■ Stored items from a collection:
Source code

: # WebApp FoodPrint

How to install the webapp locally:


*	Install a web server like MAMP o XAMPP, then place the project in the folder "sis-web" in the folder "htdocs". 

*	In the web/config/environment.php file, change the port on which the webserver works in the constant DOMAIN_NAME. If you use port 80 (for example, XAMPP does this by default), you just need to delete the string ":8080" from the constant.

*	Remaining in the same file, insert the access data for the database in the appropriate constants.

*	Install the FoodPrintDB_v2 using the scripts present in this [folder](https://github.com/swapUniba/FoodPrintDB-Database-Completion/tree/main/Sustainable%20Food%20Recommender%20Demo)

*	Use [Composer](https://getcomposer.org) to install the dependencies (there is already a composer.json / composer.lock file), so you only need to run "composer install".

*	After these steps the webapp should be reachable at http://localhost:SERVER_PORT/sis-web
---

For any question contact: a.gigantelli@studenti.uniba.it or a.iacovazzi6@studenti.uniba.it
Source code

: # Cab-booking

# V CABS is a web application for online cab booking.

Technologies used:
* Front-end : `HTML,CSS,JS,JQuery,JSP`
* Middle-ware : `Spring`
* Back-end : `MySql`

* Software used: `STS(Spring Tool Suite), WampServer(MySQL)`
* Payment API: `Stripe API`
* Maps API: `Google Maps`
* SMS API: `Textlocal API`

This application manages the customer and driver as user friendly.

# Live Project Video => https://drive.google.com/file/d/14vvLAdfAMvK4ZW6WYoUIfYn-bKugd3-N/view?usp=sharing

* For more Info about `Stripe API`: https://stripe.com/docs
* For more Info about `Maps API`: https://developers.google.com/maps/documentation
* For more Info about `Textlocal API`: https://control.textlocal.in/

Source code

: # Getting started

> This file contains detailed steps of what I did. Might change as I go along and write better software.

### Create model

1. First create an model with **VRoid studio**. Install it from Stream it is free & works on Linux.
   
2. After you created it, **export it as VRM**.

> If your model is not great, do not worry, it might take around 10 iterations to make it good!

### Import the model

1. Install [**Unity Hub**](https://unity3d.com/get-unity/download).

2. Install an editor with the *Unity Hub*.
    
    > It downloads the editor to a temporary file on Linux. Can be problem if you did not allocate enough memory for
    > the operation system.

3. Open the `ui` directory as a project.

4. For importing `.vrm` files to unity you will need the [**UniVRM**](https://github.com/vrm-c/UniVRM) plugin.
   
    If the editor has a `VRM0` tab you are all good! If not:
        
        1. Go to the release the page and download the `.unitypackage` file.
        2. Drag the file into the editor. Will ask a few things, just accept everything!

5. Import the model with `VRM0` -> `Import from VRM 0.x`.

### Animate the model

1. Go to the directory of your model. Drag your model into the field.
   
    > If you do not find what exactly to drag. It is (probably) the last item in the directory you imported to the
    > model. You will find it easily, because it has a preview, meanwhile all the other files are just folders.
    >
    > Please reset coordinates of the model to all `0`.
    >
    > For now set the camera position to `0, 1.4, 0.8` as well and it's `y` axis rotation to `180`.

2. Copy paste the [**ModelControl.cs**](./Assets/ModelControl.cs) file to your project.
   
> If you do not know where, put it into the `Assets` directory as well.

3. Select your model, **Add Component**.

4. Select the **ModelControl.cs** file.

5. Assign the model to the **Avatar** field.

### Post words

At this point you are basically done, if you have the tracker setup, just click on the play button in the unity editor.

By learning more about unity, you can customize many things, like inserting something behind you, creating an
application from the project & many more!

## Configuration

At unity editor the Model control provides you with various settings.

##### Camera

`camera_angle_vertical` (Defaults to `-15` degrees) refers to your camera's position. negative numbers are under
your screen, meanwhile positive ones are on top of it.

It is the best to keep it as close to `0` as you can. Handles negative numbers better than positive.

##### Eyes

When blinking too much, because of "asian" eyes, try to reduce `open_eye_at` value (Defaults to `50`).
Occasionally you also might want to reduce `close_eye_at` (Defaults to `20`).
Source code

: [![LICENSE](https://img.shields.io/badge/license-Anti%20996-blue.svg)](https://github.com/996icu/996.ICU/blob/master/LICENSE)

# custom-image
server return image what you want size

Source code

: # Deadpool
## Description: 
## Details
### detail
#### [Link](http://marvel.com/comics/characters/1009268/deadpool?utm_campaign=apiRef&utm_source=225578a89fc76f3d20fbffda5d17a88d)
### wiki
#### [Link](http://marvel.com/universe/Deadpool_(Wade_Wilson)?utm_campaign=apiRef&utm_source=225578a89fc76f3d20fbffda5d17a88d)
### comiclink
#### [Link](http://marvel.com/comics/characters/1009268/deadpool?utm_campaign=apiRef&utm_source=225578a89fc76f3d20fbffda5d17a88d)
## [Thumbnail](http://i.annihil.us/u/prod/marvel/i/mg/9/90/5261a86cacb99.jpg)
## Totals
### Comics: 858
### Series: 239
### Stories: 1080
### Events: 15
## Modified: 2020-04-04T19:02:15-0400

■ TASK TO COMPLETE:
Please write out exactly the lines from the start of the data through the line that contains "2. After you", both ends included, and nothing else.

■ ANSWER SPACE:
Source code

: # WebApp FoodPrint

How to install the webapp locally:


*	Install a web server like MAMP o XAMPP, then place the project in the folder "sis-web" in the folder "htdocs". 

*	In the web/config/environment.php file, change the port on which the webserver works in the constant DOMAIN_NAME. If you use port 80 (for example, XAMPP does this by default), you just need to delete the string ":8080" from the constant.

*	Remaining in the same file, insert the access data for the database in the appropriate constants.

*	Install the FoodPrintDB_v2 using the scripts present in this [folder](https://github.com/swapUniba/FoodPrintDB-Database-Completion/tree/main/Sustainable%20Food%20Recommender%20Demo)

*	Use [Composer](https://getcomposer.org) to install the dependencies (there is already a composer.json / composer.lock file), so you only need to run "composer install".

*	After these steps the webapp should be reachable at http://localhost:SERVER_PORT/sis-web
---

For any question contact: a.gigantelli@studenti.uniba.it or a.iacovazzi6@studenti.uniba.it
Source code

: # Cab-booking

# V CABS is a web application for online cab booking.

Technologies used:
* Front-end : `HTML,CSS,JS,JQuery,JSP`
* Middle-ware : `Spring`
* Back-end : `MySql`

* Software used: `STS(Spring Tool Suite), WampServer(MySQL)`
* Payment API: `Stripe API`
* Maps API: `Google Maps`
* SMS API: `Textlocal API`

This application manages the customer and driver as user friendly.

# Live Project Video => https://drive.google.com/file/d/14vvLAdfAMvK4ZW6WYoUIfYn-bKugd3-N/view?usp=sharing

* For more Info about `Stripe API`: https://stripe.com/docs
* For more Info about `Maps API`: https://developers.google.com/maps/documentation
* For more Info about `Textlocal API`: https://control.textlocal.in/

Source code

: # Getting started

> This file contains detailed steps of what I did. Might change as I go along and write better software.

### Create model

1. First create an model with **VRoid studio**. Install it from Stream it is free & works on Linux.
   
2. After you created it, **export it as VRM**.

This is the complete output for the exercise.